Il recettore dell'amaro hTAS2R46 e la modulazione del calcio intracellulare

Le MIDI preparazioni di DNA plasmidico sono state fatte a partire da colture batteriche di batteri E. Coli TOP10 trasformati con un plasmide contenente HTAS2R46 nativo, quattro plasmidi contenenti 4 SNP di interesse per questo studio: G749W, A457G, T422C, A439G, ed infine l’ultima contiene il plasmide pEGFP-N2 che sarà utilizzato come controllo positivo per la trasfezione. Il kit che è stato utilizzato è “Plasmid DNA purification by Macherey Nagel”.

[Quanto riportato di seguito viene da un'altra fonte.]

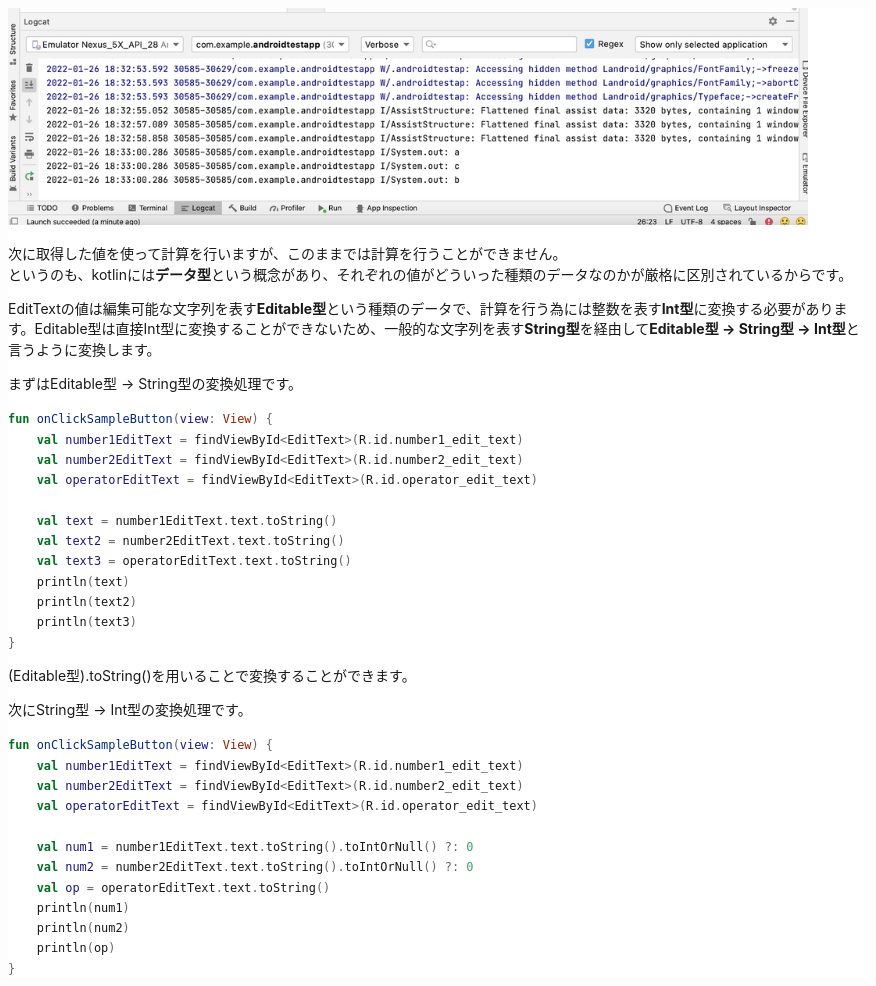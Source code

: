 <img src="./images/android-2-4.png" width="800">

次に取得した値を使って計算を行いますが、このままでは計算を行うことができません。  
というのも、kotlinには**データ型**という概念があり、それぞれの値がどういった種類のデータなのかが厳格に区別されているからです。  

EditTextの値は編集可能な文字列を表す**Editable型**という種類のデータで、計算を行う為には整数を表す**Int型**に変換する必要があります。Editable型は直接Int型に変換することができないため、一般的な文字列を表す**String型**を経由して**Editable型 → String型 → Int型**と言うように変換します。  

まずはEditable型 → String型の変換処理です。
```kotlin
fun onClickSampleButton(view: View) {
    val number1EditText = findViewById<EditText>(R.id.number1_edit_text)
    val number2EditText = findViewById<EditText>(R.id.number2_edit_text)
    val operatorEditText = findViewById<EditText>(R.id.operator_edit_text)

    val text = number1EditText.text.toString()
    val text2 = number2EditText.text.toString()
    val text3 = operatorEditText.text.toString()
    println(text)
    println(text2)
    println(text3)
}
```

(Editable型).toString()を用いることで変換することができます。  

次にString型 → Int型の変換処理です。  

```kotlin
fun onClickSampleButton(view: View) {
    val number1EditText = findViewById<EditText>(R.id.number1_edit_text)
    val number2EditText = findViewById<EditText>(R.id.number2_edit_text)
    val operatorEditText = findViewById<EditText>(R.id.operator_edit_text)

    val num1 = number1EditText.text.toString().toIntOrNull() ?: 0
    val num2 = number2EditText.text.toString().toIntOrNull() ?: 0
    val op = operatorEditText.text.toString()
    println(num1)
    println(num2)
    println(op)
}
```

Inizialmente occorre centrifugare la coltura batterica a 6.000 g per 15 minuti a 4°C in modo da separare i batteri dal terreno di crescita, si elimina il surnatante, si risospende il pellet in 8 ml di soluzione Resuspention Buffer trasferendolo successivamente in un tubo da 50 ml. Successivamente si lisano le cellule con 8 ml di Lysis Buffer avente colorazione blu, si inverte il tubo per cinque volte e si incuba a temperatura ambiente per 5 minuti. Mentre si aspetta il periodo di incubazione occorre caricare su una colonna il filtro “Nucleobond Xtra column filter” che verrà utilizzato per la purificazione; il filtro blocca le impurità più grossolane, la colonna presenta invece una resina di silice che cattura il DNA plasmidico. Si trasferiscono sul filtro 12 ml di Equilibration Buffer facendo attenzione a rilasciare lentamente la soluzione sulle pareti del filtro così che esso sia completamente bagnato. Conclusa l’incubazione si aggiungono 8 ml di Neutralization buffer al tubo contenente i batteri per neutralizzare il Lysis Buffer; invertendo il tubo la soluzione blu diventa trasparente, a questo punto è possibile caricarla sui bordi del filtro. Mentre la soluzione scende si fa il primo lavaggio con 5 ml di Buffer EQU, facendo attenzione di non far toccare il filtro al liquido che si deposita sulla resina. Una volta concluso il primo lavaggio, si deve togliere il filtro e procedere con il secondo lavaggio questa volta utilizzando 8 ml della soluzione di Wash Buffer rilasciandolo sulle pareti della colonna. Concluso anche il secondo lavaggio il DNA è legato alla resina, per staccarlo si utilizzano 5 ml di Eluition Buffer; si conserva questa soluzione in un tubo da 15 ml. In questa fase il DNA plasmidico è sciolto in soluzione e deve essere fatto precipitare, si aggiungono al tubo 3,5 ml di Isopropanolo, si centrifuga per 30 minuti a 4500 rcf a 4°C, si elimina il surnatante, si aggiungono 2 ml di etanolo 70% e si trasporta la soluzione in una provetta da 2ml, si centrifuga a 4500 rcf per 5 minuti a temperatura ambiente. Conclusa l’ultima centrifuga si elimina il surnatante e si lascia evaporare per un’ora sempre a temperatura ambiente, si aggiungono successivamente 100 ul di Buffer TE. Aggiunta la soluzione TE è possibile quantificare la concentrazione di DNA allo spettrofotometro (Nanodrop).
Allo spettrofotometro la concentrazione di DNA si legge con una lunghezza d’onda di 260 nm, gli zuccheri a 230 nm [15] e le proteine a 280 nm [15-16], ciò che occorre osservare sono i rapporti di concentrazioni 260/280 e 260/230. Il valore di 260/280 deve essere attorno all’1,8 e il valore di 260/230 deve essere di 2 [17], questo fatto indica che la concentrazione di DNA sia circa il doppio rispetto a quella di zuccheri e proteine e che quindi non sia contaminato da essi.